You have to understand, that while it may seem I have a rather blasé response to letting go my twin flame for this lifetime due to the continuous manipulative and cruel actions of his sister, the truth is I didn't get here easily....
I've been working on accepting the necessity of it since Oct. 28, 2018 (the day after the Tree of Life Synagogue shooting - my intense desire to turn to Morning Comes and All Good People to soothe my pain and my inability to do so because of Britt's actions have burned the precise timing of it in my memory indelibly) when someone blocked me on the band Instagram account for being honest that I loved Hands Dirty but was sad that the level of pain the country music caused me due to my color-timbre synesthesia meant I'd not see it live because I could no longer go to shows while the country music was any part of who the band was trying to be. (Yes, that is the content of the post that made someone block me, without warning or anything said to me, that set us on this trajectory of me renouncing all claims on Eric in this life.)
I also know that after nearly 600 years of our lives only crossing paths at the end of mine, his wallowing in his guilt over his part in that death of mine has taught me how to live my lives accepting he doesn't want to be a part of them, looking for love and joy and meaning elsewhere. So in that grander arc, what is waiting out one more life because of the malice of one life's blood sister and me finding happiness outside a relationship with Eric? He's the one forced me to learn how to do it - and I refuse to make myself a source of tension and misery in his life due to his sister's inexplicable cruelty and jealousy in her actions toward me. There have been and will be more lives he and I get to share where her intentional sabotage and cruelty is no part of either of our lives and love story.... I can wait rather than breed unnecessary pain into this life.
It wasn't easy getting to that point of acceptance, but it's where her choices and actions have brought me.
As for Britt, she and I have our own karma. Many many centuries ago, it was my choice as a high priestess to accept her request to bind her to the Goddess and initiate her into that path. In that sense, I stand as a mother figure and teacher to her soul as well as her superior in the spiritual realms (where she thinks herself powerfully deep but really she only dabbles in tidal pools.) That said, several hundred years ago, in a life that didn't cross mine, she was tested and failed and put on probation by The Goddess for turning down some very dark paths in pursuit of vengeance. She has learned and grown somewhat back to the light and I was sent to her to see if she could be redeemed brought back to The Goddess' path. I was her opportunity to come home. But she sees me and is torn between wanting to be loved again, her fear of rejection, and her shame over what she did when she lost her soul's way - acts she is now ashamed of and wishes to hide from me and The Goddess. I remind her of her betrayal, and everything she sold out. And this is at the root of her behaviors, she'd rather push me away than be rejected by me and thus The Goddess, deep in her subconscious and soul path. (I didn't say her sabotage and cruelty was conscious in her, and I never claimed she doesn't do more damage to herself than anyone else whenever she gives in to it.) And it's stupid and causing to manifest everything she fears because she won't face this in honesty and humility.

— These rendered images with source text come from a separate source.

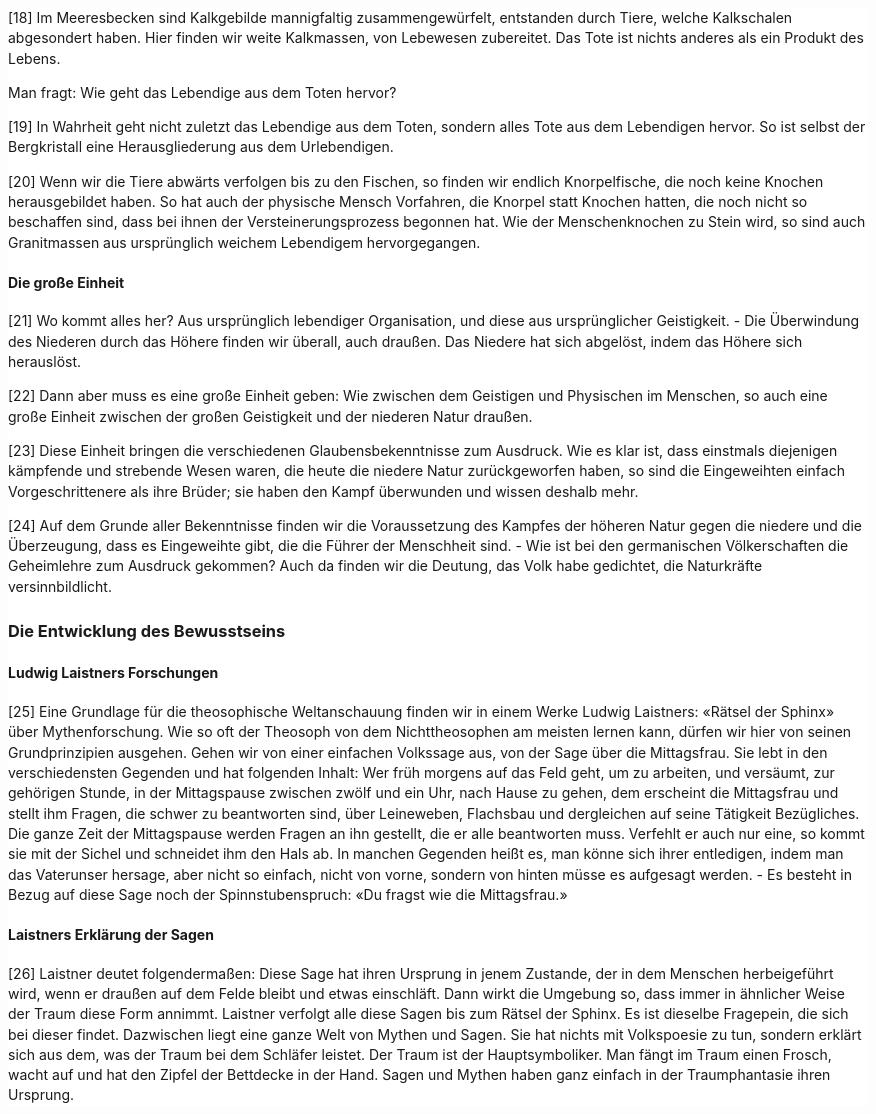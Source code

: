 [18] Im Meeresbecken sind Kalkgebilde mannigfaltig zusammengewürfelt, entstanden durch Tiere, welche Kalkschalen abgesondert haben. Hier finden wir weite Kalkmassen, von Lebewesen zubereitet. Das Tote ist nichts anderes als ein Produkt des Lebens.

Man fragt: Wie geht das Lebendige aus dem Toten hervor?

[19] In Wahrheit geht nicht zuletzt das Lebendige aus dem Toten, sondern alles Tote aus dem Lebendigen hervor. So ist selbst der Bergkristall eine Herausgliederung aus dem Urlebendigen.

[20] Wenn wir die Tiere abwärts verfolgen bis zu den Fischen, so finden wir endlich Knorpelfische, die noch keine Knochen herausgebildet haben. So hat auch der physische Mensch Vorfahren, die Knorpel statt Knochen hatten, die noch nicht so beschaffen sind, dass bei ihnen der Versteinerungsprozess begonnen hat. Wie der Menschenknochen zu Stein wird, so sind auch Granitmassen aus ursprünglich weichem Lebendigem hervorgegangen.

#### Die große Einheit

[21] Wo kommt alles her? Aus ursprünglich lebendiger Organisation, und diese aus ursprünglicher Geistigkeit. - Die Überwindung des Niederen durch das Höhere finden wir überall, auch draußen. Das Niedere hat sich abgelöst, indem das Höhere sich herauslöst.

[22] Dann aber muss es eine große Einheit geben: Wie zwischen dem Geistigen und Physischen im Menschen, so auch eine große Einheit zwischen der großen Geistigkeit und der niederen Natur draußen.

[23] Diese Einheit bringen die verschiedenen Glaubensbekenntnisse zum Ausdruck. Wie es klar ist, dass einstmals diejenigen kämpfende und strebende Wesen waren, die heute die niedere Natur zurückgeworfen haben, so sind die Eingeweihten einfach Vorgeschrittenere als ihre Brüder; sie haben den Kampf überwunden und wissen deshalb mehr.

[24] Auf dem Grunde aller Bekenntnisse finden wir die Voraussetzung des Kampfes der höheren Natur gegen die niedere und die Überzeugung, dass es Eingeweihte gibt, die die Führer der Menschheit sind. - Wie ist bei den germanischen Völkerschaften die Geheimlehre zum Ausdruck gekommen? Auch da finden wir die Deutung, das Volk habe gedichtet, die Naturkräfte versinnbildlicht.

### Die Entwicklung des Bewusstseins

#### Ludwig Laistners Forschungen

[25] Eine Grundlage für die theosophische Weltanschauung finden wir in einem Werke Ludwig Laistners: «Rätsel der Sphinx» über Mythenforschung. Wie so oft der Theosoph von dem Nichttheosophen am meisten lernen kann, dürfen wir hier von seinen Grundprinzipien ausgehen. Gehen wir von einer einfachen Volkssage aus, von der Sage über die Mittagsfrau. Sie lebt in den verschiedensten Gegenden und hat folgenden Inhalt: Wer früh morgens auf das Feld geht, um zu arbeiten, und versäumt, zur gehörigen Stunde, in der Mittagspause zwischen zwölf und ein Uhr, nach Hause zu gehen, dem erscheint die Mittagsfrau und stellt ihm Fragen, die schwer zu beantworten sind, über Leineweben, Flachsbau und dergleichen auf seine Tätigkeit Bezügliches. Die ganze Zeit der Mittagspause werden Fragen an ihn gestellt, die er alle beantworten muss. Verfehlt er auch nur eine, so kommt sie mit der Sichel und schneidet ihm den Hals ab. In manchen Gegenden heißt es, man könne sich ihrer entledigen, indem man das Vaterunser hersage, aber nicht so einfach, nicht von vorne, sondern von hinten müsse es aufgesagt werden. - Es besteht in Bezug auf diese Sage noch der Spinnstubenspruch: «Du fragst wie die Mittagsfrau.»

#### Laistners Erklärung der Sagen

[26] Laistner deutet folgendermaßen: Diese Sage hat ihren Ursprung in jenem Zustande, der in dem Menschen herbeigeführt wird, wenn er draußen auf dem Felde bleibt und etwas einschläft. Dann wirkt die Umgebung so, dass immer in ähnlicher Weise der Traum diese Form annimmt. Laistner verfolgt alle diese Sagen bis zum Rätsel der Sphinx. Es ist dieselbe Fragepein, die sich bei dieser findet. Dazwischen liegt eine ganze Welt von Mythen und Sagen. Sie hat nichts mit Volkspoesie zu tun, sondern erklärt sich aus dem, was der Traum bei dem Schläfer leistet. Der Traum ist der Hauptsymboliker. Man fängt im Traum einen Frosch, wacht auf und hat den Zipfel der Bettdecke in der Hand. Sagen und Mythen haben ganz einfach in der Traumphantasie ihren Ursprung.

But I can't force her choices - and if she rejects me, I can let her go her own way instead of helping and teaching her.
As for my karmic ties to Dave, I cursed him at my death in 1430 that he was bound to stay in that life til he saw me sainted and everything he thought he believed in crumble to nothing around him. I just meant in life, but he took me a little too seriously stayed a ghost til I discovered him trapped between lives during the French Revolution.... I recognized him, felt guilty, and freed him brought him back to the light of creation and his place in the cycle of souls. So his soul is karmically bound to mine by death, rebirth, guilt, gratitude, and love. And I don't think that bond will be released til he feels my love for who he IS and the path he has chosen for his soul. He is very much a pacifist and creature of order, but forcibly tempered by me to include loving acceptance and kindness into that Catholic rigidity. It's an unusual pairing for a very ancient pagan warrior soul who functions as a chaotic good hand of Fate bringing everything into the light so it can be healed - but it does make a type of sense. And honestly, who/what his soul has become and the compassionate honesty woven through his soul light is beautiful in its own right. There's something really darling in him and the way he is opening up again to light and love and trust and forgiveness - and for his soul, mine is wrapped up in his journey through all those things. And I know this is hard to hear, but the light kindled inside him toward me and his delighted wonder at finding me and realizing I could love him, in its own way is brighter than Eric's soul light when he sees me and I notice him. And in this life, Dave has never done me any wrong or knowingly caused me pain or allowed anyone to be cruel to me once he saw/heard about it - and I cannot say the same for Eric's choices in this life.
But you should never think it a happiness or acceptance that was easy for me to reach.... Letting go of anyone you still love never is, even when you realize you must due to the sanctity of free will for determining every soul's karmic paths.